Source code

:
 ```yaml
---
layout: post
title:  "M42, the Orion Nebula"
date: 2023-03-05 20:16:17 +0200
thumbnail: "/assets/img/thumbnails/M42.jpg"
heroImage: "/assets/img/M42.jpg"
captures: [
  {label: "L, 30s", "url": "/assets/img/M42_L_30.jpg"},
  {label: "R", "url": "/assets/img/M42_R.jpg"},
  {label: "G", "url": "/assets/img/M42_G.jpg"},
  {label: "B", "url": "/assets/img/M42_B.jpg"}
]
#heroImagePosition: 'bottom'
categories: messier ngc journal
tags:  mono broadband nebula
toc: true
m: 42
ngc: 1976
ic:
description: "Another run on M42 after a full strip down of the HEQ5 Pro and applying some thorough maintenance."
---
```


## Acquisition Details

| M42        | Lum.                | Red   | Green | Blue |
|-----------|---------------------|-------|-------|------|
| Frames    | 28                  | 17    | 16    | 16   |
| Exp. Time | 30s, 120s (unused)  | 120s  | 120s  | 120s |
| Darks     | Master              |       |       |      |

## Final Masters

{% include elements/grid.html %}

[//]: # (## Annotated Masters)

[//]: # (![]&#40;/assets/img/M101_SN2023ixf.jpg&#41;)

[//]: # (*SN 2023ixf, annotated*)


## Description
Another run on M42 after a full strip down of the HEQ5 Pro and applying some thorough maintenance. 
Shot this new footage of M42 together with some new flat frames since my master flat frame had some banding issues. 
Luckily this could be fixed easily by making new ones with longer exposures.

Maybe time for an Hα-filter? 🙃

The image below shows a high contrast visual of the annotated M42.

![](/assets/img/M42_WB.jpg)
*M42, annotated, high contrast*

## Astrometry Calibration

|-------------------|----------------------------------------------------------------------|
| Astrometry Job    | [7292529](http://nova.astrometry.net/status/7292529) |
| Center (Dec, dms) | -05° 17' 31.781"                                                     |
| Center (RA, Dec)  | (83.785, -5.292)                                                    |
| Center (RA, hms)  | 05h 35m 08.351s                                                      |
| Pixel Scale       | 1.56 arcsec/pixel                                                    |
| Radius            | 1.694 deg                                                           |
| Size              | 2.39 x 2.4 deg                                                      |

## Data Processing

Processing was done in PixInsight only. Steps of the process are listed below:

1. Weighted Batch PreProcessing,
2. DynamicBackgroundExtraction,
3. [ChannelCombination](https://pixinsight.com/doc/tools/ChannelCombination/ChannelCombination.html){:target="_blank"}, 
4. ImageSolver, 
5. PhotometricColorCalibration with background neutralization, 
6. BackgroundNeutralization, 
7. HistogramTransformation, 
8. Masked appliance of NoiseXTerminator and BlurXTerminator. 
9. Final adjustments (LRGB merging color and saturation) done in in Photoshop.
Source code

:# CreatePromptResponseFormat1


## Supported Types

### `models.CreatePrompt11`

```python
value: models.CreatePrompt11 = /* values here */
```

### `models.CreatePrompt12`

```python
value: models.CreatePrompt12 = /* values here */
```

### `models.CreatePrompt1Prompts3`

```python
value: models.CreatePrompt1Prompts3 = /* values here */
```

- - -

**Try it:** Line by line, retype the whole listing exactly.

**Reply:**
Source code

:
 ```yaml
---
layout: post
title:  "M42, the Orion Nebula"
date: 2023-03-05 20:16:17 +0200
thumbnail: "/assets/img/thumbnails/M42.jpg"
heroImage: "/assets/img/M42.jpg"
captures: [
  {label: "L, 30s", "url": "/assets/img/M42_L_30.jpg"},
  {label: "R", "url": "/assets/img/M42_R.jpg"},
  {label: "G", "url": "/assets/img/M42_G.jpg"},
  {label: "B", "url": "/assets/img/M42_B.jpg"}
]
#heroImagePosition: 'bottom'
categories: messier ngc journal
tags:  mono broadband nebula
toc: true
m: 42
ngc: 1976
ic:
description: "Another run on M42 after a full strip down of the HEQ5 Pro and applying some thorough maintenance."
---
```


## Acquisition Details

| M42        | Lum.                | Red   | Green | Blue |
|-----------|---------------------|-------|-------|------|
| Frames    | 28                  | 17    | 16    | 16   |
| Exp. Time | 30s, 120s (unused)  | 120s  | 120s  | 120s |
| Darks     | Master              |       |       |      |

## Final Masters

{% include elements/grid.html %}

[//]: # (## Annotated Masters)

[//]: # (![]&#40;/assets/img/M101_SN2023ixf.jpg&#41;)

[//]: # (*SN 2023ixf, annotated*)


## Description
Another run on M42 after a full strip down of the HEQ5 Pro and applying some thorough maintenance. 
Shot this new footage of M42 together with some new flat frames since my master flat frame had some banding issues. 
Luckily this could be fixed easily by making new ones with longer exposures.

Maybe time for an Hα-filter? 🙃

The image below shows a high contrast visual of the annotated M42.

![](/assets/img/M42_WB.jpg)
*M42, annotated, high contrast*

## Astrometry Calibration

|-------------------|----------------------------------------------------------------------|
| Astrometry Job    | [7292529](http://nova.astrometry.net/status/7292529) |
| Center (Dec, dms) | -05° 17' 31.781"                                                     |
| Center (RA, Dec)  | (83.785, -5.292)                                                    |
| Center (RA, hms)  | 05h 35m 08.351s                                                      |
| Pixel Scale       | 1.56 arcsec/pixel                                                    |
| Radius            | 1.694 deg                                                           |
| Size              | 2.39 x 2.4 deg                                                      |

## Data Processing

Processing was done in PixInsight only. Steps of the process are listed below:

1. Weighted Batch PreProcessing,
2. DynamicBackgroundExtraction,
3. [ChannelCombination](https://pixinsight.com/doc/tools/ChannelCombination/ChannelCombination.html){:target="_blank"}, 
4. ImageSolver, 
5. PhotometricColorCalibration with background neutralization, 
6. BackgroundNeutralization, 
7. HistogramTransformation, 
8. Masked appliance of NoiseXTerminator and BlurXTerminator. 
9. Final adjustments (LRGB merging color and saturation) done in in Photoshop.
Source code

:# CreatePromptResponseFormat1


## Supported Types

### `models.CreatePrompt11`

```python
value: models.CreatePrompt11 = /* values here */
```

### `models.CreatePrompt12`

```python
value: models.CreatePrompt12 = /* values here */
```

### `models.CreatePrompt1Prompts3`

```python
value: models.CreatePrompt1Prompts3 = /* values here */
```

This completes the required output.